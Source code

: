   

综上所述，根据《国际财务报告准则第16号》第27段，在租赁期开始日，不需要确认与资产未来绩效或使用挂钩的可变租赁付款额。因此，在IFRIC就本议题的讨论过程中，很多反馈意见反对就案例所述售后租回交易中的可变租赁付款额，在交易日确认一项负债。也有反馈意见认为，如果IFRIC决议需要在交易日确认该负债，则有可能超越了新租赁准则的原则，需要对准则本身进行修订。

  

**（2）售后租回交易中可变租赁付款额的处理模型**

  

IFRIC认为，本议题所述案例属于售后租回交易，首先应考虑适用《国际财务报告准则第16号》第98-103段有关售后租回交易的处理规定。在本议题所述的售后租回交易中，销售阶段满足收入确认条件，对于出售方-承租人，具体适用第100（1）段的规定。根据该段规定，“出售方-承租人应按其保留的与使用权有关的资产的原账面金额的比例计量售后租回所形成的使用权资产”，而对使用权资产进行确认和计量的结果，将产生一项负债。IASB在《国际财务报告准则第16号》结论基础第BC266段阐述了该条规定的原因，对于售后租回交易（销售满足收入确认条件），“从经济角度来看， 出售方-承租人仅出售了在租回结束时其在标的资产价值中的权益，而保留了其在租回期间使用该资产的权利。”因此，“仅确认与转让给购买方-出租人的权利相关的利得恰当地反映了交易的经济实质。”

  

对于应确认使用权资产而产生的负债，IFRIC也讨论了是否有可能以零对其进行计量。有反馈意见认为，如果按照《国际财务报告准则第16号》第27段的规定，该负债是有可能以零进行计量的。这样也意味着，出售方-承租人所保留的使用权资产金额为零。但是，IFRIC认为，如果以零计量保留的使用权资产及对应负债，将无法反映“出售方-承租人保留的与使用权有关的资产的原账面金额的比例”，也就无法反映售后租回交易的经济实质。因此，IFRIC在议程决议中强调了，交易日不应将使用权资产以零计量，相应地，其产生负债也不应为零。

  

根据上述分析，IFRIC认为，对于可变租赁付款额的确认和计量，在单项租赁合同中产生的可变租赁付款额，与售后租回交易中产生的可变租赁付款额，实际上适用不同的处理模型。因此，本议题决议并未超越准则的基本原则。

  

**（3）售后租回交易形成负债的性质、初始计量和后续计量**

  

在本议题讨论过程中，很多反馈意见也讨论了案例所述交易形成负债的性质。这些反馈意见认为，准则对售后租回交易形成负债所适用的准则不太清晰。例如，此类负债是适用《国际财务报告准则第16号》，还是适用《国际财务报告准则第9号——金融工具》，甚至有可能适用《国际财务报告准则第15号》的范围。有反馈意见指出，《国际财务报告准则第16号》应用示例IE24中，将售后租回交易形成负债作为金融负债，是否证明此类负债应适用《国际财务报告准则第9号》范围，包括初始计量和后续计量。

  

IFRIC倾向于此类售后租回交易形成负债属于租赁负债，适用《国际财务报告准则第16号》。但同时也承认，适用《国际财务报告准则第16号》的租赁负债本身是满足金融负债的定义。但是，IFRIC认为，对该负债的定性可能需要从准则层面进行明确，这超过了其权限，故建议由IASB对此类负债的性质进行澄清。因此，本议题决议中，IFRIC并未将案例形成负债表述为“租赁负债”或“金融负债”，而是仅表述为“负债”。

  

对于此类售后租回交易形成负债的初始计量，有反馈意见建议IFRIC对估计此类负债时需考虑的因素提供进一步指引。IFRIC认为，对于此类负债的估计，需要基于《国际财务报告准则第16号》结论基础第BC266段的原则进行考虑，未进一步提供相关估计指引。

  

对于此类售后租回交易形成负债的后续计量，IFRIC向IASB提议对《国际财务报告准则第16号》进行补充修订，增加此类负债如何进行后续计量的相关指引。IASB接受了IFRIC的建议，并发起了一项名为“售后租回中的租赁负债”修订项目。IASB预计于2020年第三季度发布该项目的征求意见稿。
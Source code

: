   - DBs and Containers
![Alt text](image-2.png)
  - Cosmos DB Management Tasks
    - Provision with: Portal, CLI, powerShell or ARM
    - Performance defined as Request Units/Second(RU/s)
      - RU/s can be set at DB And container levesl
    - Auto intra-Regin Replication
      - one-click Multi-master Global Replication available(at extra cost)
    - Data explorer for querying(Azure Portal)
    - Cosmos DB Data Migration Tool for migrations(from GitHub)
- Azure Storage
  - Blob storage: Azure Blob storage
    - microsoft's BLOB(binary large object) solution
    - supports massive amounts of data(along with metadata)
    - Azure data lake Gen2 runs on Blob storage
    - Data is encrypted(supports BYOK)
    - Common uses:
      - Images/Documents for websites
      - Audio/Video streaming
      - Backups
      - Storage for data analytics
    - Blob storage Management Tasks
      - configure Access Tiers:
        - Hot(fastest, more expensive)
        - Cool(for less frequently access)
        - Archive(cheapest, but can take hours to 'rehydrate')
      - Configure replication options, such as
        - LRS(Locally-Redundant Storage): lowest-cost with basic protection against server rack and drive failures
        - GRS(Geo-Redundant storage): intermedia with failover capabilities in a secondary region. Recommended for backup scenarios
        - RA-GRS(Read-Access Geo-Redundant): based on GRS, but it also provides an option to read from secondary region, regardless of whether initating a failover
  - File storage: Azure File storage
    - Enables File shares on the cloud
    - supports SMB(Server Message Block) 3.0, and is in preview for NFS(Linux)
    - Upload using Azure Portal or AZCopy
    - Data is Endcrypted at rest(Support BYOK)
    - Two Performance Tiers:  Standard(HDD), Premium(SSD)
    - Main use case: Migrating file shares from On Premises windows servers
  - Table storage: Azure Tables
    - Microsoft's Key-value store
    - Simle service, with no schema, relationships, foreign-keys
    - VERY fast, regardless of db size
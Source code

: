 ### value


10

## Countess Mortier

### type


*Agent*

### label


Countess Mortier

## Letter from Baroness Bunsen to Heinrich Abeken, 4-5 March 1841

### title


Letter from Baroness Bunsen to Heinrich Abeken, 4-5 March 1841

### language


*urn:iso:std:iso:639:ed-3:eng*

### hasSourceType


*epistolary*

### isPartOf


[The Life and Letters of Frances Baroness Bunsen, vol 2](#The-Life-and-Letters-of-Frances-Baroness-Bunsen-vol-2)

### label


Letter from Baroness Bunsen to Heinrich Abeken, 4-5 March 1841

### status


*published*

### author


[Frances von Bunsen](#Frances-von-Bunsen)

* * *

*PROBLEM TO SOLVE:* In the listing above, the lines from the one containing "- Cosmos DB Management Tasks" through the one containing "- Configure replication" must be set down exactly, with no other lines.

*SOLUTION TO THE PROBLEM:*
  - Cosmos DB Management Tasks
    - Provision with: Portal, CLI, powerShell or ARM
    - Performance defined as Request Units/Second(RU/s)
      - RU/s can be set at DB And container levesl
    - Auto intra-Regin Replication
      - one-click Multi-master Global Replication available(at extra cost)
    - Data explorer for querying(Azure Portal)
    - Cosmos DB Data Migration Tool for migrations(from GitHub)
- Azure Storage
  - Blob storage: Azure Blob storage
    - microsoft's BLOB(binary large object) solution
    - supports massive amounts of data(along with metadata)
    - Azure data lake Gen2 runs on Blob storage
    - Data is encrypted(supports BYOK)
    - Common uses:
      - Images/Documents for websites
      - Audio/Video streaming
      - Backups
      - Storage for data analytics
    - Blob storage Management Tasks
      - configure Access Tiers:
        - Hot(fastest, more expensive)
        - Cool(for less frequently access)
        - Archive(cheapest, but can take hours to 'rehydrate')
      - Configure replication options, such as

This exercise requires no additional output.